第70話 「良いから、ミーティングだ!」

「……ううむ。頭が痛いのじゃ」

「……僕としたことが……呑み過ぎた……」

 あの飲み会の翌日。

 俺たちは理事長室に集まっていた。

「まぁ、あれだけ呑めばこうなるよなぁ」

「ご主人はそうでもないみたいですね?」

「さすがに昨日の惨状の中で、酒を楽しめるほど俺は自分を信じちゃいねぇよ」

「……賢者様の誘惑もありましたしね?」

「その悪意を持った質問は止めろ」

 ……。

 まぁ、実際。

 俺が飲めなかった理由の九分九厘はそれなのだけれど。

 酔った賢者さんは、子供の俺には刺激が強すぎた。

 間違いは起きてからでは、遅いのである。

 俺たちがそんな話をしていると――

「……のぅ。

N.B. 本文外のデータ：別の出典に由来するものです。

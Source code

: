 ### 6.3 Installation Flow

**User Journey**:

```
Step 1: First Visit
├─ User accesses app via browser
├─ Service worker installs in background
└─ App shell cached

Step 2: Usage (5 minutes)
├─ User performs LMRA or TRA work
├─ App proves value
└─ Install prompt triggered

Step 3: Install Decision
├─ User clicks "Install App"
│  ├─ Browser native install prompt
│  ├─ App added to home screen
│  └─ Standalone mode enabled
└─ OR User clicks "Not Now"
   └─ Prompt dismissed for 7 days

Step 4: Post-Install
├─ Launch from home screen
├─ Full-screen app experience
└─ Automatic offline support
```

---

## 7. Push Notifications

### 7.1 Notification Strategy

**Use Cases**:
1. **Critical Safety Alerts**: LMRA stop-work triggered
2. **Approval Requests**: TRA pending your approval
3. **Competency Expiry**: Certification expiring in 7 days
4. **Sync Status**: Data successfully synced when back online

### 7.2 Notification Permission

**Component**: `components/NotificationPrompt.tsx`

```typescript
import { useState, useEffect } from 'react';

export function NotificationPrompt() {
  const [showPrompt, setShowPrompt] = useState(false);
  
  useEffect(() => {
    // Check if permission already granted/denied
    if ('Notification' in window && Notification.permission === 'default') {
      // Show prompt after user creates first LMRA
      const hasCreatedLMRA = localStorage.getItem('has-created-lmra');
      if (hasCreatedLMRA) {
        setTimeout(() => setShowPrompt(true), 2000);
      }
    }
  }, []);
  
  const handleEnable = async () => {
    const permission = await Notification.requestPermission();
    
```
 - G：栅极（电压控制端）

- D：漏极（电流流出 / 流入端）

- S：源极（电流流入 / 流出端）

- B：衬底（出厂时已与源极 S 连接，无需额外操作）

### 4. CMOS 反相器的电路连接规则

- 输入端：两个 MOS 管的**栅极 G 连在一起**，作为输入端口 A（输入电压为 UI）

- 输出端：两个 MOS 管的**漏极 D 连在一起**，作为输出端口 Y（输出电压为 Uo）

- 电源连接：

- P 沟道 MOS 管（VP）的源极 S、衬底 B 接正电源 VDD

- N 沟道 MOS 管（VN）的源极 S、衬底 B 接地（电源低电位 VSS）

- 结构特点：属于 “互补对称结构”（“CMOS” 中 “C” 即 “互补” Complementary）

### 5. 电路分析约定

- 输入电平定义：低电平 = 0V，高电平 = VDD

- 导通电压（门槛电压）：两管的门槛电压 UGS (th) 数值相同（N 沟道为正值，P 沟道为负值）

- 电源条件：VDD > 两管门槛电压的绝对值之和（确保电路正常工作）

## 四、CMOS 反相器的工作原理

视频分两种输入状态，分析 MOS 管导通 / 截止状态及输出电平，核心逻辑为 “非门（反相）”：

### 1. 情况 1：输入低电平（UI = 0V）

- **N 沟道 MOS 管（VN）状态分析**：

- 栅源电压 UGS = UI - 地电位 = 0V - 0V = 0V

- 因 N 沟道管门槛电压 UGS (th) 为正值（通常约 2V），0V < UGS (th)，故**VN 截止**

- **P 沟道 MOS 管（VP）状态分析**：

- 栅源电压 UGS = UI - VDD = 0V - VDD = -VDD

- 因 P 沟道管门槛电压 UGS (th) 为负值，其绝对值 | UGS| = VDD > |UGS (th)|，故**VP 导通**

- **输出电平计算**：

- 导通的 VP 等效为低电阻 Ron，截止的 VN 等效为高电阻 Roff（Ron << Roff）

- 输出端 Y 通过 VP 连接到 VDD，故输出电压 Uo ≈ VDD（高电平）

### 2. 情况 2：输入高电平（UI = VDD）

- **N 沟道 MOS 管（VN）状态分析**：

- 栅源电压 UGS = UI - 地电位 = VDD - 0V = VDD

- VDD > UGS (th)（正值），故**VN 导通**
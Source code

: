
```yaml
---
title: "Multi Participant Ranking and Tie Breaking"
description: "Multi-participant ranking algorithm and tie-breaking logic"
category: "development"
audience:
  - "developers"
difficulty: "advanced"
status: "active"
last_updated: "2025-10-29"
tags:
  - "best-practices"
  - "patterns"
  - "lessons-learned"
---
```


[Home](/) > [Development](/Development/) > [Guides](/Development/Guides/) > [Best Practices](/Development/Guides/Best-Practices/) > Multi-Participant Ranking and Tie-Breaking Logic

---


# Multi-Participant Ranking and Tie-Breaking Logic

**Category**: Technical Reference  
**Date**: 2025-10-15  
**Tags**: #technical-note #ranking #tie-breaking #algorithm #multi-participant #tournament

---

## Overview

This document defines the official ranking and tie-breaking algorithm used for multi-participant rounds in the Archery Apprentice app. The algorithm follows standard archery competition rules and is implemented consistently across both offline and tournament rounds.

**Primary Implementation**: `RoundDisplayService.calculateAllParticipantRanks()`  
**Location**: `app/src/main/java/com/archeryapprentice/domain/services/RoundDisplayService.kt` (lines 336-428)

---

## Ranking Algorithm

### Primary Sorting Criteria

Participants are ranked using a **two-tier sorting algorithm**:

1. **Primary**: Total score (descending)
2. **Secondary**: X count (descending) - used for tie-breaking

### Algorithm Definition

何故か儂は背中が痛いんじゃが、誰か理由を知らんかの?」

 ――後ろから老人が話しかけてきた。

「いやぁ、ご主人!! 楽しい宴会でしたね!!」

「ああ、ノワール!! お酒も無くなってしまったからな……」

 それを耳に入れた俺とノワールは、全力でその質問を逸らしにかかった。

 彼の背中を痛めた犯人は、俺たちの味方であるナイアだ。

 無礼講にも程があるが、せっかく忘れているなら思い出させることも無いだろう。

「ううむ……何があったのじゃ……」

 理事長はそんな俺たちを見ながら、背中をさすっていた。

 ……うん。

 ナイアの拳は、地上最強の生物のような綺麗なフォームでもって、地震を止めそうな勢いで、理事長の背中に吸い込まれていったからな。

 そんな彼を見ていると、黙っていることへの罪悪感が湧いてきた。

「……初日の空気椅子の件と合わせて、これでチャラにして下さい、理事長」

「ご主人。さすがに割に合わない気がします……今度、何かで返しましょう」

 俺とノワールはその罪悪感を抱えながら、小声でそう言葉を交わすのだった。




「さて……それじゃあ、俺たちはそろそろお暇しますね」

「ナイア、立てますか?」

「……ううむ。歩くだけなら、なんとかのぅ」

 それからナイアの二日酔いが落ち着くまで、のんびりとしていた俺たちだが、時計の針が正午を刺した辺りで、流石に移動することにした。

 そもそもここは理事長室なのだから、生徒の俺たちが長居するのは良くないだろう。

 賢者さんは起きたけど、未だに理事長とかは二日酔いで寝てるしな。

 あんまり生徒に見せたい姿では無い筈だ。

「……ああ、いやちょっと待って欲しい」

 だが、そう考えての退室は、賢者さんによって止められた。

「せっかくの機会だから、前に話してたことをお願いしても良いかな?」

 賢者さんは、そう言うと何枚かの紙を取り出して、俺に渡してきた。

「賢者さんにはお世話になっていますし、何かお手伝い出来ることがあれば、喜んでやりますが……これは何でしょうか?」

「何かの資料みたいですが……」

「そう言ってくれると、嬉しいね。……これは、三〇〇年前の『魔王討伐』の時の資料だよ。ここにあるのは、この『賢国』の物だけ、だけどね」

「――っ!? ということは!!」

「そう。――もしかしたら、僕たち『勇者パーティ』を使って、魔王だったナイア君を殺した存在に関する情報が、その中にはあるかもしれない」

 先入観を与えたくないから、それ以上は言わないけれど――、と言いながら、賢者さんは席を立った。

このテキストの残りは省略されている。